Smoke ("Executive").
WHEREAS, Executive is employed as Chief Financial Officer of
Bucyrus pursuant to an Employment Agreement ("Employment Agreement")
dated November 7, 1996 and Amendment No. 1 to Employment Agreement
("Amendment No. 1") dated March 17, 1998 (hereinafter collectively
referred to as the "Amended Employment Agreement"); and
WHEREAS, the parties hereto have mutually determined to
terminate Executive's employment as specifically provided in this
Separation Agreement.
NOW, THEREFORE, for and in consideration of the mutual
promises and covenants herein contained and for good and valuable
consideration, the sufficiency of which is hereby acknowledged, the
parties hereto agree as follows:
1. Termination of Prior Agreements. The parties agree
that on September 30, 1999, except as specifically provided in this
Separation Agreement, the Amended Employment Agreement and any
exhibits, amendments or addendums thereto, and any prior agreements and
understandings between the parties, whether oral or written are hereby
canceled, terminated and superseded by this Separation Agreement and
shall be of no further force or effect.
2. Terms of Separation. The parties agree as follows:
(a) Executive's employment with Bucyrus will
terminate on September 30, 1999. Executive has been given two months
written notice of termination as provided in Paragraph 9(a) of the
Employment Agreement.
(b) From the Execution Date through September 30,
1999:
(1) Executive will not be required to be
physically in his office at Bucyrus.
(2) Executive will be on call to Bucyrus on an
"as needed basis". Provided, however, that Executive will be given
reasonable notice if travel is required, he will be reimbursed for all
out of pocket expenses, and further provided that the parties agree that
Executive will be unavailable to Bucyrus during the period August 15,
1999 to September 4, 1999.
(3) Executive will have use of his laptop
computer.
(c) Executive shall have use of his company
automobile until July 31, 1999, at which time he will return the
automobile to a representative of Bucyrus.
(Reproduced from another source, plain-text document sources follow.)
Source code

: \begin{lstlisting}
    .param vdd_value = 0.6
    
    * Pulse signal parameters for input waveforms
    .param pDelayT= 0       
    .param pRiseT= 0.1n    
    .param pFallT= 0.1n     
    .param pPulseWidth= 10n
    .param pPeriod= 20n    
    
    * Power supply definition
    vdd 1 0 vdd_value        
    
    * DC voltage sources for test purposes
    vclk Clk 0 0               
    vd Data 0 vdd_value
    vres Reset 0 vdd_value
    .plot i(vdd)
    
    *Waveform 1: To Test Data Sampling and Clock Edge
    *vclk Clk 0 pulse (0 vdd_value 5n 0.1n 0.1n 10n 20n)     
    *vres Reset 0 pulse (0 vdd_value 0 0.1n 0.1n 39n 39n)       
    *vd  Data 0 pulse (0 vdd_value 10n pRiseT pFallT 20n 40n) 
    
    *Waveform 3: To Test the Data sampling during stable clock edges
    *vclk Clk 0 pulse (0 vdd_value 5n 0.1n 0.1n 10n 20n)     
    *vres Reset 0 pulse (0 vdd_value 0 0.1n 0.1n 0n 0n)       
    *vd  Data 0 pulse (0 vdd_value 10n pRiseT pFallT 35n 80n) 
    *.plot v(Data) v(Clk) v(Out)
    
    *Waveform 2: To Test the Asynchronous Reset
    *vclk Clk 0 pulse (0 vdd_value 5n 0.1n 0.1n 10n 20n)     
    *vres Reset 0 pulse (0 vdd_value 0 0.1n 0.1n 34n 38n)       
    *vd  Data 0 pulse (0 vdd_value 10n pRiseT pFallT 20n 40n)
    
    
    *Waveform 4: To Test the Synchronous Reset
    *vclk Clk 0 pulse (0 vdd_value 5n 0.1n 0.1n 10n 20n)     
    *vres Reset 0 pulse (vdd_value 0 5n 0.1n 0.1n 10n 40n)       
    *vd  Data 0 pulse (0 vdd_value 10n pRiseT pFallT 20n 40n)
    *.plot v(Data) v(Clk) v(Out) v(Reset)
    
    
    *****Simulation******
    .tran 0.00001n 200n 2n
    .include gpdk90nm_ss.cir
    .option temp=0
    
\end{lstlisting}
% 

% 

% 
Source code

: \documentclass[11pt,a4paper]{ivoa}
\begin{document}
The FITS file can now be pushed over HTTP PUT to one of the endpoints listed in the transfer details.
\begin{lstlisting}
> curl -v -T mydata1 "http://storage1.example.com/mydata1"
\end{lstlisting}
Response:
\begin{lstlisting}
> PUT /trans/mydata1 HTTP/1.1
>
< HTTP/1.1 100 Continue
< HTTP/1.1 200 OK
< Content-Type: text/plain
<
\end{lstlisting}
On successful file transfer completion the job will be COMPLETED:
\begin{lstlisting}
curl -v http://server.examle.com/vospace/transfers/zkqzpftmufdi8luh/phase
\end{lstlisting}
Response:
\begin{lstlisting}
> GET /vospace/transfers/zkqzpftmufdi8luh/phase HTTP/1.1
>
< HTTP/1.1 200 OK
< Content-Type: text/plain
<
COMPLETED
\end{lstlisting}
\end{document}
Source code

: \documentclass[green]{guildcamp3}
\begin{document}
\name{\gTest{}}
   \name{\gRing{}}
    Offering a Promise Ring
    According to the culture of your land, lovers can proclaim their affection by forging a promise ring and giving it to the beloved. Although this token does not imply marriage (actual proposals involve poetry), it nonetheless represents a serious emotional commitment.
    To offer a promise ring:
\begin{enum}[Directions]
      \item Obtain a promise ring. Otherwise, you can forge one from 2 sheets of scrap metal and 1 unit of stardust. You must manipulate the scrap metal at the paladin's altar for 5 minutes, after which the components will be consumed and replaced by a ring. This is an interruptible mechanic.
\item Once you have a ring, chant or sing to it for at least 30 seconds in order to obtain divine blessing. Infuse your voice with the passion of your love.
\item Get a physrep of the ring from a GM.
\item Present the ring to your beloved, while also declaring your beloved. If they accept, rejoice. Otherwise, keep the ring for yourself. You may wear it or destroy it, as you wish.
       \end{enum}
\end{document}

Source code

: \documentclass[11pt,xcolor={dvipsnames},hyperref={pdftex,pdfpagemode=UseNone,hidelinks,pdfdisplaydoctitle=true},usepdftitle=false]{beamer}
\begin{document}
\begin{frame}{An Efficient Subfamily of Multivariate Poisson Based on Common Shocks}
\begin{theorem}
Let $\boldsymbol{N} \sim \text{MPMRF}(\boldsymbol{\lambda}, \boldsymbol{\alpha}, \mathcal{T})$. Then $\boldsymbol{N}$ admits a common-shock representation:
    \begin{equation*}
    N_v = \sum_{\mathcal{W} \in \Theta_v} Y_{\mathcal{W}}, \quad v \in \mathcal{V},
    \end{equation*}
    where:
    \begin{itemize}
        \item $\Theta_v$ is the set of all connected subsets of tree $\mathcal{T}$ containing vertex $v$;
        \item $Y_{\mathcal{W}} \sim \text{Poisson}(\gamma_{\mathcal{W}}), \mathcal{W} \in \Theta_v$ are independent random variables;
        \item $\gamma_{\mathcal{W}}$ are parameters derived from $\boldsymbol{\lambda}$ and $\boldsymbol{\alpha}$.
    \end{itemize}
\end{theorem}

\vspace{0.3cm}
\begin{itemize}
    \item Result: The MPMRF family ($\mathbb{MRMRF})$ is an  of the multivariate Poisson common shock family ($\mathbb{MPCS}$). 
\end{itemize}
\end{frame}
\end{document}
(d) The Change of Control provision of the Amended
Employment Agreement shall remain in effect through and until
September 30, 1999.
(e) After September 30, 1999, if Bucyrus requests
consulting services and Executive agrees to provide consulting services
to Bucyrus as an independent contractor, such consulting services will
be provided at a rate of $1,000.00 per day, plus expenses.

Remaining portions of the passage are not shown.